2015-03-24

Streaming Logs with Transducers and Ramda

Ramda is a library that helps you write JavaScript without curly braces. In this article we will use Ramda to parse a log file without curly braces (and introduce transducers along the way).

Say we are interested in preparing a list of pages visited by IP address, filtered from a log file that includes extra cruft that we don't care about.

The log file has the following format:

127.0.0.1 - - [26/Feb/2015 19:25:25] "GET /static/r.js HTTP/1.1" 304 -
127.0.0.5 - - [26/Feb/2015 19:27:35] "GET /blog/ HTTP/1.1" 200 -
127.0.0.1 - - [28/Feb/2015 16:44:03] "GET / HTTP/1.1" 200 -
127.0.0.1 - - [28/Feb/2015 16:44:03] "POST / HTTP/1.1" 200 -

We want to skip all requests to static resources and print only the IP address and the URL visited.
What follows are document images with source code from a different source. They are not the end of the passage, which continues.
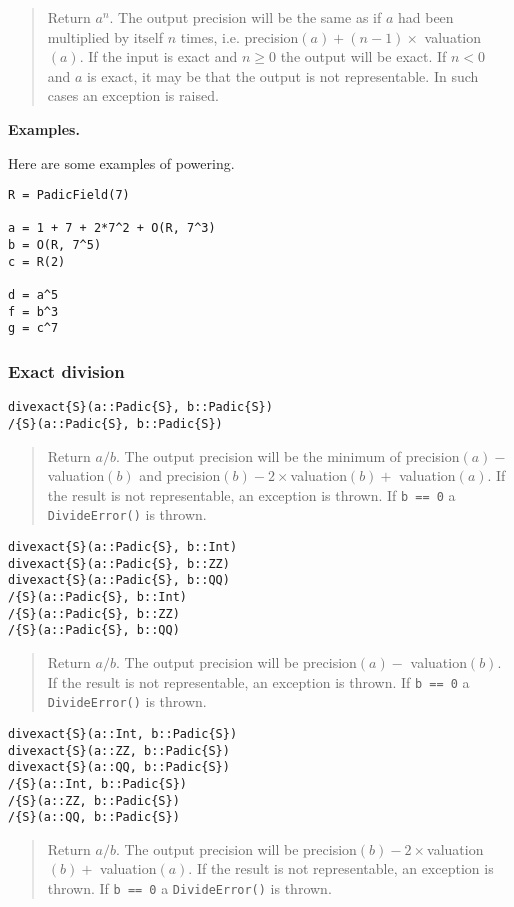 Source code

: \documentclass[a4paper,10pt]{article}
\newcommand{\code}{\lstinline}
\newcommand{\desc}[1]{\vspace{-3mm}\begin{quote}#1\end{quote}}
\begin{document}
{{\desc{Return $a^n$. The output precision will be the same as if $a$ had been
multiplied by itself $n$ times, i.e. precision$(a) + (n - 1)\times$
valuation$(a)$. If the input is exact and $n \geq 0$ the output will be
exact. If $n < 0$ and $a$ is exact, it may be that the output is not
representable. In such cases an exception is raised.}

\textbf{Examples.}

Here are some examples of powering.

\begin{lstlisting}
R = PadicField(7)

a = 1 + 7 + 2*7^2 + O(R, 7^3)
b = O(R, 7^5)
c = R(2)

d = a^5
f = b^3
g = c^7
\end{lstlisting}

\subsubsection{Exact division}

\begin{lstlisting}
divexact{S}(a::Padic{S}, b::Padic{S})
/{S}(a::Padic{S}, b::Padic{S})
\end{lstlisting}

\desc{Return $a/b$. The output precision will be the minimum of 
precision$(a) -$ valuation$(b)$ and precision$(b) - 2\times$valuation$(b) +$
valuation$(a)$. If the result is not representable, an exception is
thrown. If \code{b == 0} a \code{DivideError()} is thrown.}

\begin{lstlisting}
divexact{S}(a::Padic{S}, b::Int)
divexact{S}(a::Padic{S}, b::ZZ)
divexact{S}(a::Padic{S}, b::QQ)
/{S}(a::Padic{S}, b::Int)
/{S}(a::Padic{S}, b::ZZ)
/{S}(a::Padic{S}, b::QQ)
\end{lstlisting}

\desc{Return $a/b$. The output precision will be precision$(a) -$ 
valuation$(b)$. If the result is not representable, an exception is
thrown. If \code{b == 0} a \code{DivideError()} is thrown.}

\begin{lstlisting}
divexact{S}(a::Int, b::Padic{S})
divexact{S}(a::ZZ, b::Padic{S})
divexact{S}(a::QQ, b::Padic{S})
/{S}(a::Int, b::Padic{S})
/{S}(a::ZZ, b::Padic{S})
/{S}(a::QQ, b::Padic{S})
\end{lstlisting}

\desc{Return $a/b$. The output precision will be 
precision$(b) - 2\times$valuation$(b) +$ valuation$(a)$. If the result is not
representable, an exception is thrown. If \code{b == 0} a \code{DivideError()}
is thrown.}

}}
\end{document}
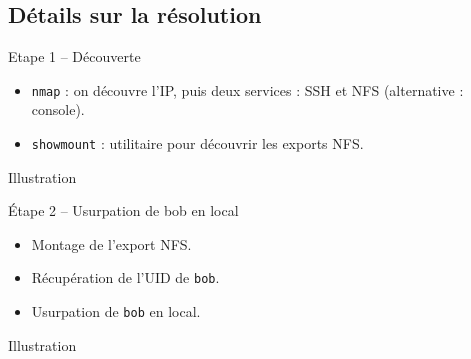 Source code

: \documentclass{beamer}
\begin{document}
	\subsection{Détails sur la résolution}

        \begin{frame}[fragile]
            \begin{block}{Etape 1 -- Découverte}
                \begin{itemize}
                    \item \verb+nmap+ : on découvre l'IP, puis deux services : SSH et NFS (alternative : console).
                    \item \verb+showmount+ : utilitaire pour découvrir les exports NFS.
                \end{itemize}
            \end{block}
            \begin{exampleblock}{Illustration}
                \begin{center}
                \end{center}
            \end{exampleblock}
        \end{frame}

        \begin{frame}[fragile]
            \begin{block}{Étape 2 -- Usurpation de bob en local}
                \begin{itemize}
                    \item Montage de l'export NFS.
                    \item Récupération de l'UID de \verb+bob+.
                    \item Usurpation de \verb+bob+ en local.
                \end{itemize}
            \end{block}
            \begin{exampleblock}{Illustration}
                \begin{center}
                \end{center}
            \end{exampleblock}
        \end{frame}
\end{document}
127.0.0.5 visited https://simplectic.com/blog/
127.0.0.1 visited https://simplectic.com/

We'll get started by defining a few helper functions.

Utils

Let's begin by defining a function that tests whether a line in the log file is a request for a page.

var R = require('ramda')

var isGet = R.test(/GET \//)
var notStatic = R.complement(R.test(/GET \/static/))
var isPage = R.allPass([isGet, notStatic])

R.filter(isPage, [
  '127.0.0.1 - - [26/Feb/2015 19:25:25] "GET /static/r.js HTTP/1.1"',
  '127.0.0.5 - - [26/Feb/2015 19:27:35] "GET /blog/ HTTP/1.1" 200 -',
  '127.0.0.1 - - [28/Feb/2015 16:44:03] "GET / HTTP/1.1" 200 -',
  '127.0.0.1 - - [28/Feb/2015 16:44:03] "POST / HTTP/1.1" 200 -'])
// => [ '127.0.0.5 - - [26/Feb/2015 19:27:35] "GET /blog/ HTTP/1.1" 200 -',
//      '127.0.0.1 - - [28/Feb/2015 16:44:03] "GET / HTTP/1.1" 200 -' ]

We first define a predicate that matches any GET / request using R.test. We then use R.complement with a test for GET /static to remove all requests to static resources. Finally we combine the predicates using R.allPass.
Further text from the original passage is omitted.